Journalisten sehnen sich zuweilen danach, den täglichen Ballast von zuviel Daten und Fakten abzulegen. Richard Swartz ist einer von ihnen. Nur wenn man selber in dem Text vorkommt, den man schreibt, hat der Text etwas mit dem Land zu tun, über das berichtet wird, meint der Osteuropa-Korrespondent, der seit über 25 Jahren für das Svenska Dagbladet schreibt. Er hat unter dem Titel Room Service 18 Geschichten veröffentlicht, in denen die Moral von der Geschicht durch subtile Menschenporträts ersetzt wird. Statt auf journalistisch geübte Setzkastenprosa, hingehuschte Notizen oder Zeitungsausschnitte greift Swartz auf Privatdepressionen oder Verwirrungen zurück, die ihn etwa in einem Warschauer Hotelzimmer oder beim Durchblättern seiner Stasi-Akte überkamen. Gekonnt überführt Swartz Erlebnisse der vergangenen dreißig Jahre in allegorische Prosa. Der schnöde Erlebnisbericht gedeiht so zum literarischen Kabinettstückchen.

Die Geschichten erzählen von der eigenen Biographie: dem Prager Studium, wo ein Dozent für Wirtschaftswissenschaften ihn lehrt, daß die nicht ausgeführte Arbeit oft die beste ist. Und das Archive, die heranzuziehen man sich ersparen sollte, sich oft als die interessantesten erweisen.

Swartz berichtet von seine Audienz beim König der Roma, der gerade Michael Jackson in Bukarest traf.
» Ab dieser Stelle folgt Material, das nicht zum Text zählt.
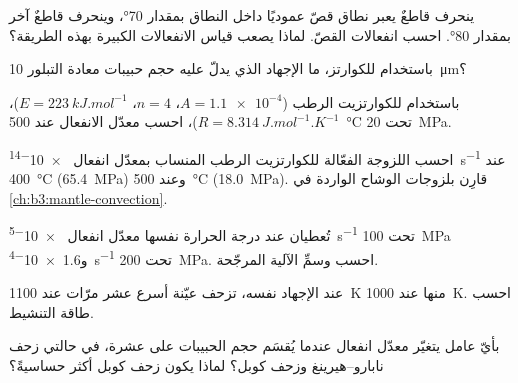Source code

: \begin{exercise}[$\star$]\label{exo:b3:deformation-mechanisms:2}
ينحرف قاطعٌ يعبر نطاق قصّ عموديًا داخل النطاق بمقدار
\ang{70}، وينحرف قاطعٌ آخر بمقدار \ang{80}. احسب انفعالات القصّ. لماذا
يصعب قياس الانفعالات الكبيرة بهذه الطريقة؟
\end{exercise}

\begin{exercise}[$\star$]\label{exo:b3:deformation-mechanisms:3}
باستخدام  للكوارتز، ما الإجهاد الذي يدلّ عليه
حجم حبيبات معادة التبلور \qty{10}{\micro m}؟
\end{exercise}

\begin{exercise}[$\star$]\label{exo:b3:deformation-mechanisms:4}
باستخدام  للكوارتزيت الرطب ($A = \num{1.1e-4}$، $n = 4$، $E =
\qty{223}{kJ.mol^{-1}}$)، $R = \qty{8.314}{J.mol^{-1}.K^{-1}}$)، احسب
معدّل الانفعال عند \qty{500}{\celsius} تحت \qty{20}{MPa}.
\end{exercise}

\begin{exercise}[$\star\star$]\label{exo:b3:deformation-mechanisms:5}
احسب اللزوجة الفعّالة للكوارتزيت الرطب المنساب بمعدّل انفعال \qty{e-14}{s^{-1}}
عند \qty{400}{\celsius} (\qty{65.4}{MPa}) وعند \qty{500}{\celsius}
(\qty{18.0}{MPa}). قارِن بلزوجات الوشاح
الواردة في \cref{ch:b3:mantle-convection}.
\end{exercise}

\begin{exercise}[$\star\star$]\label{exo:b3:deformation-mechanisms:6}
تُعطيان عند درجة الحرارة نفسها معدّل انفعال \qty{e-5}{s^{-1}} تحت
\qty{100}{MPa} و\qty{1.6e-4}{s^{-1}} تحت \qty{200}{MPa}. احسب 
وسمِّ الآلية المرجّحة.
\end{exercise}

\begin{exercise}[$\star\star$]\label{exo:b3:deformation-mechanisms:7}
عند الإجهاد نفسه، تزحف عيّنة أسرع عشر مرّات عند \qty{1100}{K} منها عند
\qty{1000}{K}. احسب طاقة التنشيط.
\end{exercise}

\begin{exercise}[$\star\star$]\label{exo:b3:deformation-mechanisms:8}
بأيّ عامل يتغيّر معدّل انفعال  عندما يُقسَم حجم الحبيبات
على عشرة، في حالتي زحف نابارو--هيرينغ وزحف كوبل؟ لماذا يكون زحف كوبل
أكثر حساسيةً؟
\end{exercise}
Bei seiner Krönung hätte er gern die Gypsie Kings dabei gehabt, aber die kamen nicht. Swartz wird zum Krautrouladenessen auf dem siebenbürgischen Lande eingeladen. Die Wohnfläche ist beengt, kräftig wird geschlürft und über die Ungarn geschimpft. Swartz weicht dem Familiengerede aus, versucht, sich zu verstellen, denn alles hier – so gesteht er reumütig beim Abschied – ist ihm fremd. Der Gastgeber vom Lande versteht das nicht.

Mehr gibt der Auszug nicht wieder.